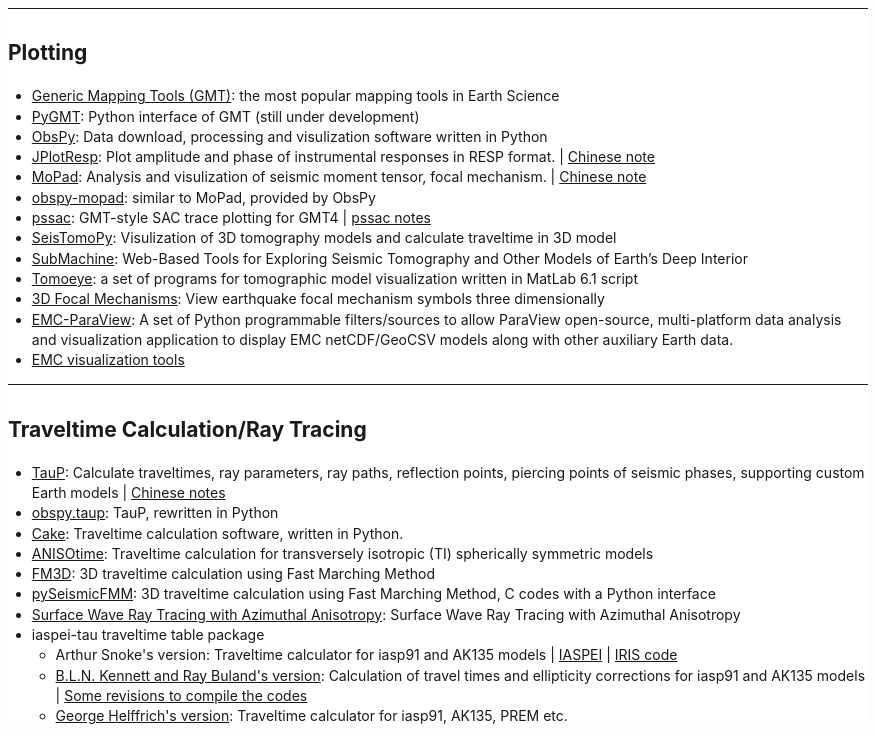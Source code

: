 
-------

## Plotting

- [Generic Mapping Tools (GMT)](https://www.generic-mapping-tools.org/): the most popular mapping tools in Earth Science
- [PyGMT](https://www.pygmt.org): Python interface of GMT (still under development)
- [ObsPy](https://github.com/obspy/obspy): Data download, processing and visulization software written in Python
- [JPlotResp](http://www.isti2.com/JPlotResp/): Plot amplitude and phase of instrumental responses in RESP format. | [Chinese note](https://blog.seisman.info/jplotresp)
- [MoPad](http://www.larskrieger.de/mopad/): Analysis and visulization of seismic moment tensor, focal mechanism. | [Chinese note](https://blog.seisman.info/mopad)
- [obspy-mopad](https://docs.obspy.org/packages/autogen/obspy.imaging.scripts.mopad.html): similar to MoPad, provided by ObsPy
- [pssac](http://www.eas.slu.edu/People/LZhu/home.html): GMT-style SAC trace plotting for GMT4 | [pssac notes](https://blog.seisman.info/tags/pssac)
- [SeisTomoPy](https://github.com/stephaniedurand/SeisTomoPy): Visulization of 3D tomography models and calculate traveltime in 3D model
- [SubMachine](https://www.earth.ox.ac.uk/~smachine/cgi/index.php): Web-Based Tools for Exploring Seismic Tomography and Other Models of Earth’s Deep Interior
- [Tomoeye](http://www.iearth.org.au/codes/Tomoeye): a set of programs for tomographic model visualization written in MatLab 6.1 script
- [3D Focal Mechanisms](https://www.usgs.gov/software/3d-focal-mechanisms): View earthquake focal mechanism symbols three dimensionally
- [EMC-ParaView](https://github.com/iris-edu/EMC-ParaView): A set of Python programmable filters/sources to allow ParaView open-source, multi-platform data analysis and visualization application to display EMC netCDF/GeoCSV models along with other auxiliary Earth data.
- [EMC visualization tools](http://ds.iris.edu/dms/products/emc/horizontalSlice.html)

-------

## Traveltime Calculation/Ray Tracing

- [TauP](http://www.seis.sc.edu/taup/): Calculate traveltimes, ray parameters, ray paths, reflection points, piercing points of seismic phases, supporting custom Earth models | [Chinese notes](https://blog.seisman.info/tags/TauP)
- [obspy.taup](http://docs.obspy.org/packages/obspy.taup.html): TauP, rewritten in Python
- [Cake](https://pyrocko.org): Traveltime calculation software, written in Python.
- [ANISOtime](http://www-solid.eps.s.u-tokyo.ac.jp/~dsm/anisotime.html): Traveltime calculation for transversely isotropic (TI) spherically symmetric models
- [FM3D](http://rses.anu.edu.au/seismology/soft/fmmcode): 3D traveltime calculation using Fast Marching Method
- [pySeismicFMM](https://github.com/gozwei/pySeismicFMM): 3D traveltime calculation using Fast Marching Method, C codes with a Python interface
- [Surface Wave Ray Tracing with Azimuthal Anisotropy](http://www.spice-rtn.org/library/software/traceswani/softwarerelease.2006-11-16.2126060784.html): Surface Wave Ray Tracing with Azimuthal Anisotropy
- iaspei-tau traveltime table package
    - Arthur Snoke's version: Traveltime calculator for iasp91 and AK135 models | [IASPEI](http://www.iaspei.org/downloads) | [IRIS code](https://seiscode.iris.washington.edu/projects/iaspei-tau)
    - [B.L.N. Kennett and Ray Buland's version](http://rses.anu.edu.au/seismology/soft/ttsoft.html): Calculation of travel times and ellipticity corrections for iasp91 and AK135 models | [Some revisions to compile the codes](https://github.com/seisman/TravelTimeEllipcityCorrection)
    - [George Helffrich's version](https://members.elsi.jp/~george/sac-bugs.html#ttimes): Traveltime calculator for iasp91, AK135, PREM etc.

--- --- ---

Exercise details
The required output is every line above that contains the string "Fast".

Result
- [FM3D](http://rses.anu.edu.au/seismology/soft/fmmcode): 3D traveltime calculation using Fast Marching Method
- [pySeismicFMM](https://github.com/gozwei/pySeismicFMM): 3D traveltime calculation using Fast Marching Method, C codes with a Python interface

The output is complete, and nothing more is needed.